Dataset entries
.....
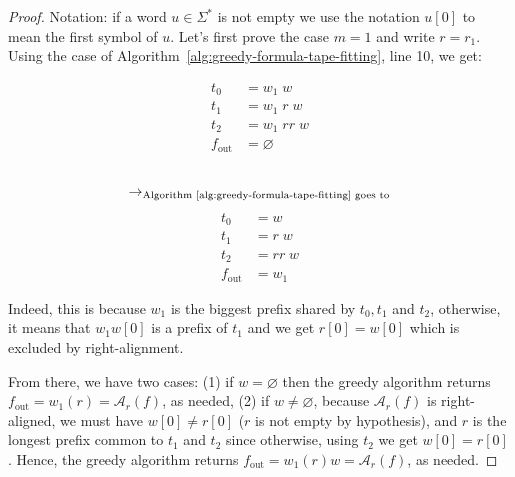 \begin{proof}
    Notation: if a word $u\in\Sigma^*$ is not empty we use the notation $u[0]$ to mean the first symbol of $u$.
    Let's first prove the case $m=1$ and write $r = r_1$. Using the case of Algorithm~\ref{alg:greedy-formula-tape-fitting}, line 10, we get:
    \setlength{\columnsep}{-7.5cm}
    \begin{multicols}{3}
        \noindent
        \begin{align*}
            t_0          & = w_1\;  w      \\
            t_1          & = w_1\; r\;  w  \\
            t_2          & = w_1\; r r\; w \\
            f_\text{out} & = \varnothing
        \end{align*}
        \begin{align*}
             & \\
            \to_{\text{Algorithm~\ref{alg:greedy-formula-tape-fitting} goes to}}
        \end{align*}
        \begin{align*}
            t_0          & = w        \\
            t_1          & = r\;  w   \\
            t_2          & = r r\;  w \\
            f_\text{out} & = w_1
        \end{align*}
    \end{multicols}

    Indeed, this is because $w_1$ is the biggest prefix shared by $t_0, t_1$ and $t_2$, otherwise, it means that $w_1w[0]$ is a prefix of $t_1$ and we get $r[0] = w[0]$ which is excluded by right-alignment.

    From there, we have two cases: (1) if $w = \varnothing$ then the greedy algorithm returns $f_\text{out} = w_1 (r) = \mathcal{A}_r(f)$, as needed, (2) if $w \neq \varnothing$, because $\mathcal{A}_r(f)$ is right-aligned, we must have $w[0] \neq r[0]$ ($r$ is not empty by hypothesis), and $r$ is the longest prefix common to $t_1$ and $t_2$ since otherwise, using $t_2$ we get $w[0] = r[0]$. Hence, the greedy algorithm returns $f_\text{out} = w_1 (r) w = \mathcal{A}_r(f)$, as needed.



\end{proof}

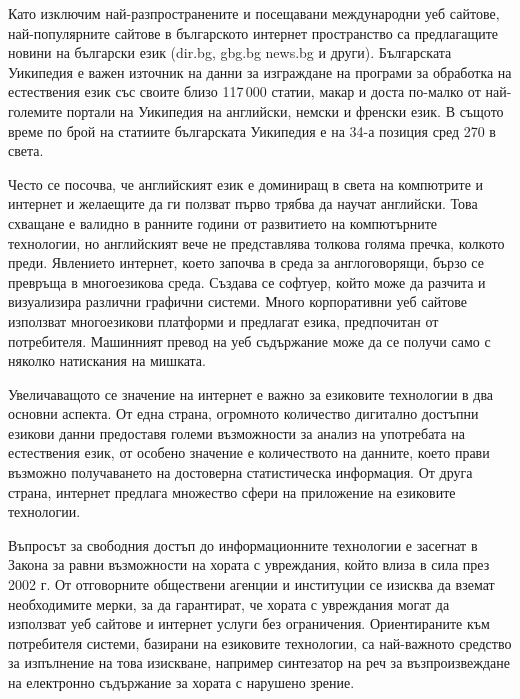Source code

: \documentclass[]{../../metanetpaper}
\begin{document}
\begin{multicols}{2}
Като изключим най-разпространените и посещавани международни уеб сайтове, най-популярните сайтове в българското интернет пространство са предлагащите новини на български език (dir.bg, gbg.bg news.bg и други). Българската Уикипедия е важен източник на данни за изграждане на програми за обработка на естествения език със своите близо 117\,000 статии, макар и доста по-малко от най-големите портали на Уикипедия на английски, немски и френски език. В същото време по брой на статиите българската Уикипедия е на 34-а \cite{metadata} позиция сред 270 в света. 

Често се посочва, че английският език е доминиращ в света на компютрите и интернет и желаещите да ги ползват първо трябва да научат английски. Това схващане е валидно в ранните години от развитието на компютърните технологии, но английският вече не представлява толкова голяма пречка, колкото преди. Явлението интернет, което започва в среда за англоговорящи, бързо се превръща в многоезикова среда. Създава се софтуер, който може да разчита и визуализира различни графични системи. Много корпоративни уеб сайтове използват многоезикови платформи и предлагат езика, предпочитан от потребителя. Машинният превод на уеб съдържание може да се получи само с няколко натискания на мишката.


Увеличаващото се значение на интернет е важно за езиковите технологии в два основни аспекта. От една страна, огромното количество дигитално достъпни езикови данни предоставя големи възможности за анализ на употребата на естествения език, от особено значение е количеството на данните, което прави възможно получаването на достоверна статистическа информация. От друга страна, интернет предлага множество сфери на приложение на езиковите технологии. 

Въпросът за свободния достъп до информационните технологии е засегнат в Закона за равни възможности на хората с увреждания, който влиза в сила през 2002 г. От отговорните обществени агенции и институции се изисква да вземат необходимите мерки, за да гарантират, че хората с увреждания могат да използват уеб сайтове и интернет услуги без ограничения. Ориентираните към потребителя системи, базирани на езиковите технологии, са най-важното средство за изпълнение на това изискване, например синтезатор на реч за възпроизвеждане  на електронно съдържание за хората с нарушено зрение.


\end{multicols}
\end{document}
.....
» Task statement
When you reproduce the entries above, keep every word exact and leave the images out.

» Answer section
 \begin{proof}
    Notation: if a word $u\in\Sigma^*$ is not empty we use the notation $u[0]$ to mean the first symbol of $u$.
    Let's first prove the case $m=1$ and write $r = r_1$. Using the case of Algorithm~\ref{alg:greedy-formula-tape-fitting}, line 10, we get:
    \setlength{\columnsep}{-7.5cm}
    \begin{multicols}{3}
        \noindent
        \begin{align*}
            t_0          & = w_1\;  w      \\
            t_1          & = w_1\; r\;  w  \\
            t_2          & = w_1\; r r\; w \\
            f_\text{out} & = \varnothing
        \end{align*}
        \begin{align*}
             & \\
            \to_{\text{Algorithm~\ref{alg:greedy-formula-tape-fitting} goes to}}
        \end{align*}
        \begin{align*}
            t_0          & = w        \\
            t_1          & = r\;  w   \\
            t_2          & = r r\;  w \\
            f_\text{out} & = w_1
        \end{align*}
    \end{multicols}

    Indeed, this is because $w_1$ is the biggest prefix shared by $t_0, t_1$ and $t_2$, otherwise, it means that $w_1w[0]$ is a prefix of $t_1$ and we get $r[0] = w[0]$ which is excluded by right-alignment.

    From there, we have two cases: (1) if $w = \varnothing$ then the greedy algorithm returns $f_\text{out} = w_1 (r) = \mathcal{A}_r(f)$, as needed, (2) if $w \neq \varnothing$, because $\mathcal{A}_r(f)$ is right-aligned, we must have $w[0] \neq r[0]$ ($r$ is not empty by hypothesis), and $r$ is the longest prefix common to $t_1$ and $t_2$ since otherwise, using $t_2$ we get $w[0] = r[0]$. Hence, the greedy algorithm returns $f_\text{out} = w_1 (r) w = \mathcal{A}_r(f)$, as needed.



\end{proof}

Source code

: \documentclass[]{../../metanetpaper}
\begin{document}
\begin{multicols}{2}
Като изключим най-разпространените и посещавани международни уеб сайтове, най-популярните сайтове в българското интернет пространство са предлагащите новини на български език (dir.bg, gbg.bg news.bg и други). Българската Уикипедия е важен източник на данни за изграждане на програми за обработка на естествения език със своите близо 117\,000 статии, макар и доста по-малко от най-големите портали на Уикипедия на английски, немски и френски език. В същото време по брой на статиите българската Уикипедия е на 34-а \cite{metadata} позиция сред 270 в света. 

Често се посочва, че английският език е доминиращ в света на компютрите и интернет и желаещите да ги ползват първо трябва да научат английски. Това схващане е валидно в ранните години от развитието на компютърните технологии, но английският вече не представлява толкова голяма пречка, колкото преди. Явлението интернет, което започва в среда за англоговорящи, бързо се превръща в многоезикова среда. Създава се софтуер, който може да разчита и визуализира различни графични системи. Много корпоративни уеб сайтове използват многоезикови платформи и предлагат езика, предпочитан от потребителя. Машинният превод на уеб съдържание може да се получи само с няколко натискания на мишката.


Увеличаващото се значение на интернет е важно за езиковите технологии в два основни аспекта. От една страна, огромното количество дигитално достъпни езикови данни предоставя големи възможности за анализ на употребата на естествения език, от особено значение е количеството на данните, което прави възможно получаването на достоверна статистическа информация. От друга страна, интернет предлага множество сфери на приложение на езиковите технологии. 

Въпросът за свободния достъп до информационните технологии е засегнат в Закона за равни възможности на хората с увреждания, който влиза в сила през 2002 г. От отговорните обществени агенции и институции се изисква да вземат необходимите мерки, за да гарантират, че хората с увреждания могат да използват уеб сайтове и интернет услуги без ограничения. Ориентираните към потребителя системи, базирани на езиковите технологии, са най-важното средство за изпълнение на това изискване, например синтезатор на реч за възпроизвеждане  на електронно съдържание за хората с нарушено зрение.


\end{multicols}
\end{document}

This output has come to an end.